- WHAT THIS TASK INVOLVES -
The answer should consist of each line below that contains the word "blog".

[Collected data]
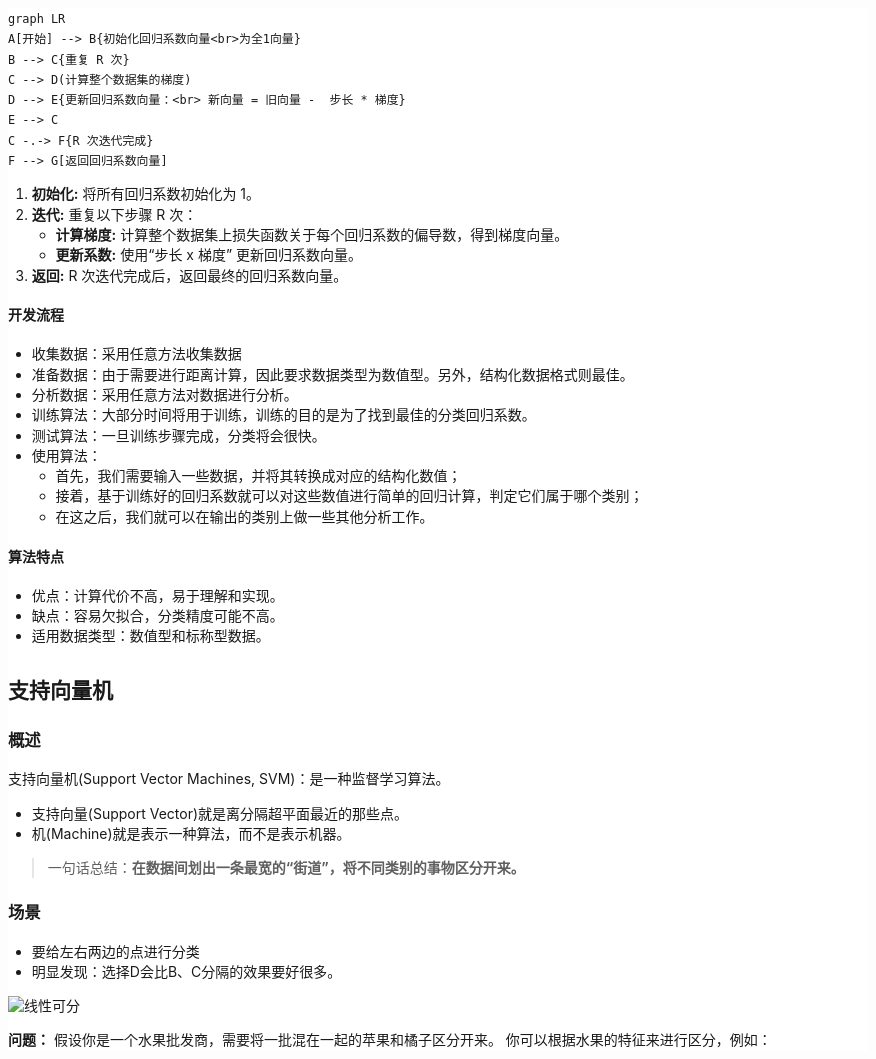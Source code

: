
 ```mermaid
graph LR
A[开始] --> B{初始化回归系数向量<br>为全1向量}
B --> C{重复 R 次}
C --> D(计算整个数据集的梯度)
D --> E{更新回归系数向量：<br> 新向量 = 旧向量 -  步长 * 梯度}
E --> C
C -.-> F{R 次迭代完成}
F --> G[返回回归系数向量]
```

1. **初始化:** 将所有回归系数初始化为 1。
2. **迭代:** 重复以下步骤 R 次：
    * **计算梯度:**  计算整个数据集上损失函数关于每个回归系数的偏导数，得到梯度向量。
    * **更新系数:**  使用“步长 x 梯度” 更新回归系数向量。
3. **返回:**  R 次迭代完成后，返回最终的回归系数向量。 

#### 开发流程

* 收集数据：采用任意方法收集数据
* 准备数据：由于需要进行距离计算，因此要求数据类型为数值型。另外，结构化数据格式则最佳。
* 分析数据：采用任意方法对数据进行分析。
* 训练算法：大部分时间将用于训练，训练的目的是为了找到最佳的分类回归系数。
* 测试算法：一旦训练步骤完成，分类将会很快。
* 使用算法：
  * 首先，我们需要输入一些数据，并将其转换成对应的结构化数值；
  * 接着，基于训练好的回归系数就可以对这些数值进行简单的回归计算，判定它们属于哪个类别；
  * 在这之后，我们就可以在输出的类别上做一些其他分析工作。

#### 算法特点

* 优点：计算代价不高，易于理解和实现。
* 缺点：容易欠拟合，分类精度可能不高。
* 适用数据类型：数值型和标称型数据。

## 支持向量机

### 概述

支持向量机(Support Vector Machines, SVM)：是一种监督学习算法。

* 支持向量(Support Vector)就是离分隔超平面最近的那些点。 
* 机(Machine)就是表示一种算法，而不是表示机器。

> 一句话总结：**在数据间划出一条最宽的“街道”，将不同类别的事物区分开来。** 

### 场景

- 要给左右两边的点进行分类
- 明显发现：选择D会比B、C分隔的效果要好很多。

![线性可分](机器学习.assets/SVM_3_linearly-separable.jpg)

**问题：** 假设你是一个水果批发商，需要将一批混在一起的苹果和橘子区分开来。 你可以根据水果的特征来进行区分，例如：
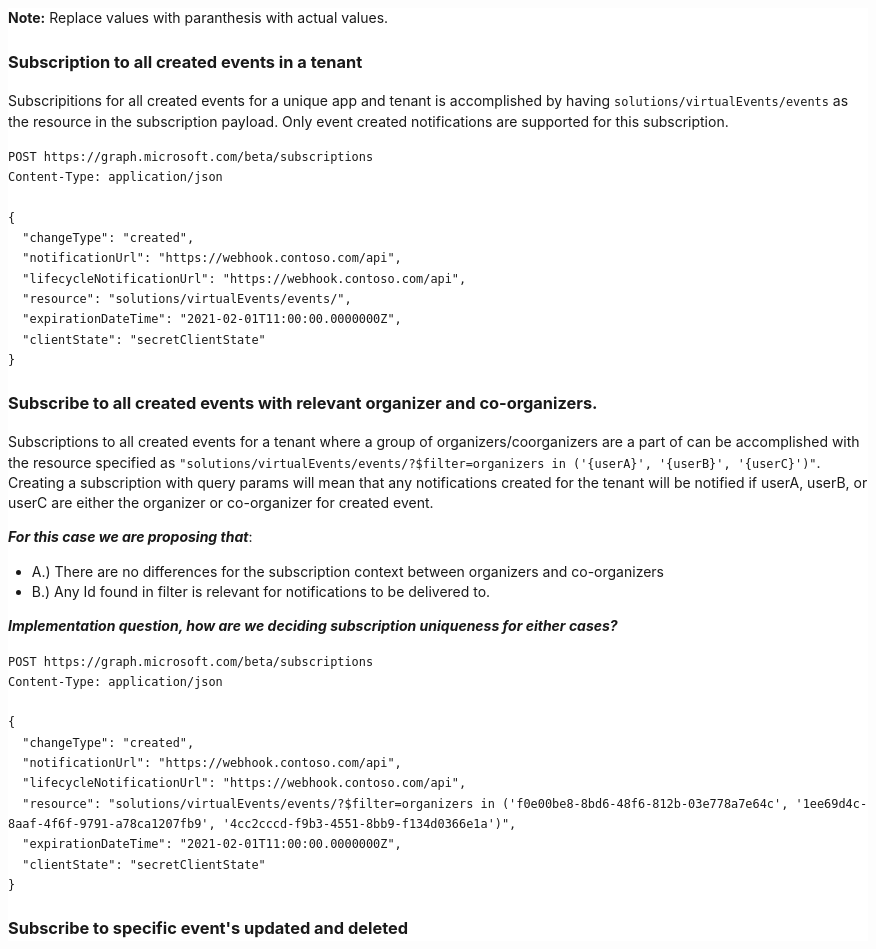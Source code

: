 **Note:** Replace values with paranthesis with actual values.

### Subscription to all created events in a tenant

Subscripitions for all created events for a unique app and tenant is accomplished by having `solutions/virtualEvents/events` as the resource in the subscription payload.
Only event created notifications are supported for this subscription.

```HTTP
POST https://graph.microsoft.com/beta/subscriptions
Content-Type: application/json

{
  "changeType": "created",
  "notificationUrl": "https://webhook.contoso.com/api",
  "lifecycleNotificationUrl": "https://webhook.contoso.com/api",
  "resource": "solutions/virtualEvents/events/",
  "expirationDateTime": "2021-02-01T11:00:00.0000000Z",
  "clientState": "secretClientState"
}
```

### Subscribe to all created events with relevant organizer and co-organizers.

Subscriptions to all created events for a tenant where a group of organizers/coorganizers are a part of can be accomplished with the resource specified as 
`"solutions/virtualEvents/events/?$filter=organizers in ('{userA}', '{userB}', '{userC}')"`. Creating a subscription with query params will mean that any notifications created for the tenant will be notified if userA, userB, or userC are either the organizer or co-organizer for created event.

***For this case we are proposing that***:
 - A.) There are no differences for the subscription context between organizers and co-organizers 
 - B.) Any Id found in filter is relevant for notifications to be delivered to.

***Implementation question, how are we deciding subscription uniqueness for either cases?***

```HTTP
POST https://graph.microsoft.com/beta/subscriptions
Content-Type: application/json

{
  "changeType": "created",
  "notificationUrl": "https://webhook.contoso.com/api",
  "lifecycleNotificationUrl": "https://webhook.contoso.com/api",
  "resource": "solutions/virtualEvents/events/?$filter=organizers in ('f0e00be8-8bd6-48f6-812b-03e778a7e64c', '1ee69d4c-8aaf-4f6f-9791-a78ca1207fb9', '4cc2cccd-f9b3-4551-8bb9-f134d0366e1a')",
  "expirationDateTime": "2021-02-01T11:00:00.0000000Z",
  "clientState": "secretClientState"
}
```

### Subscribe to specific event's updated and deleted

---

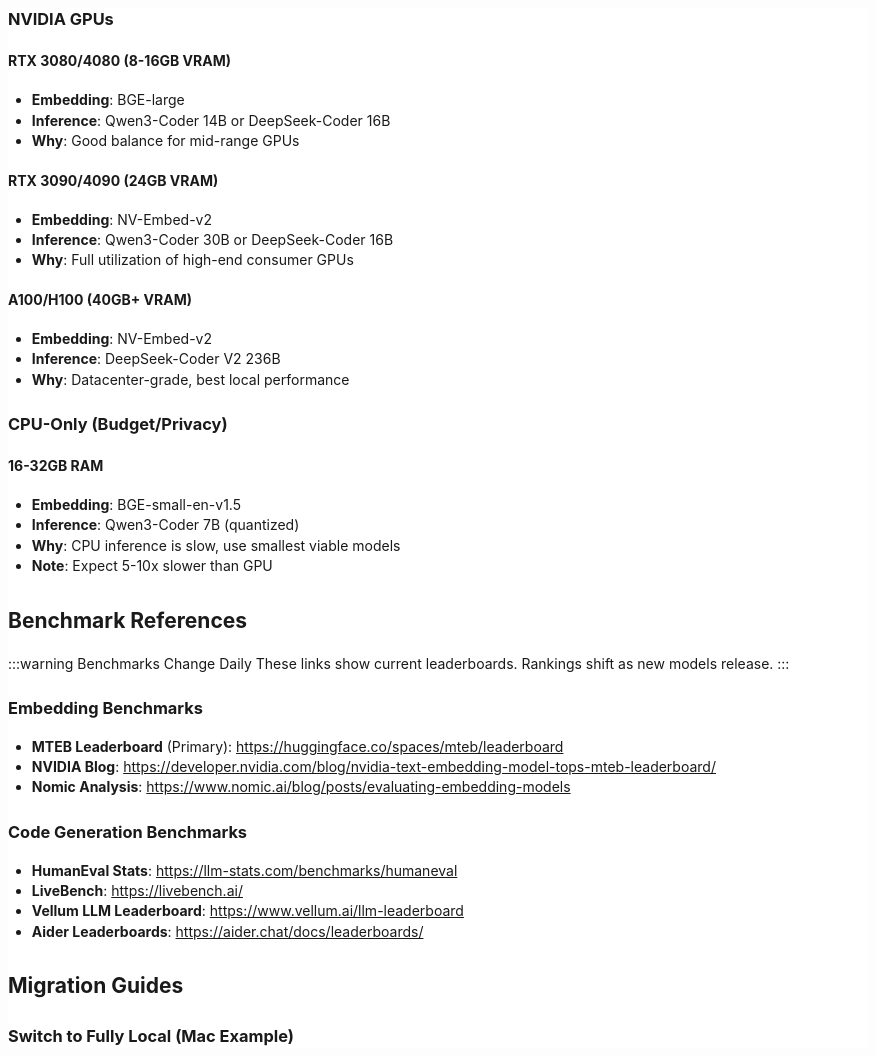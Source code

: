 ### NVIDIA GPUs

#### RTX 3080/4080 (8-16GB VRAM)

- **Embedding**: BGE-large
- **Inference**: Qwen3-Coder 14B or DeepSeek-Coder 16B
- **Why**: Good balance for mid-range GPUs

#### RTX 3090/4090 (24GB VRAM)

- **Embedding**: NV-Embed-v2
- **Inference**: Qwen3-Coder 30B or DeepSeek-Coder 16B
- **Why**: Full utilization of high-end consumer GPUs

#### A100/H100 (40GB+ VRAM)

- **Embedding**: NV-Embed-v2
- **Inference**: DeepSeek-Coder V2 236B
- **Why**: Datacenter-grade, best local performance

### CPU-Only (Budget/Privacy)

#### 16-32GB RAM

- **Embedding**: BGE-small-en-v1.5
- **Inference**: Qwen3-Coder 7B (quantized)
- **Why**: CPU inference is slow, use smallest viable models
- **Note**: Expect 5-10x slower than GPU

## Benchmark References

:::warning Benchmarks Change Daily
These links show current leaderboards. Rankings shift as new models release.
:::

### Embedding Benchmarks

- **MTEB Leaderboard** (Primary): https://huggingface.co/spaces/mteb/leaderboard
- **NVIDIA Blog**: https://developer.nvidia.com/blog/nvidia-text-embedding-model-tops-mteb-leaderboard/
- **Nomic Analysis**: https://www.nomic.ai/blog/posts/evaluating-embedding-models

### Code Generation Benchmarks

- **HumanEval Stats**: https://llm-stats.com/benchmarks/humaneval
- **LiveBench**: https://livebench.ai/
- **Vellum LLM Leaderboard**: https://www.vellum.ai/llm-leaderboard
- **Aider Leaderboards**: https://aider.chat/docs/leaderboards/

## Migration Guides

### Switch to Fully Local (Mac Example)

- RESULT FOR THIS TASK -
- **NVIDIA Blog**: https://developer.nvidia.com/blog/nvidia-text-embedding-model-tops-mteb-leaderboard/
- **Nomic Analysis**: https://www.nomic.ai/blog/posts/evaluating-embedding-models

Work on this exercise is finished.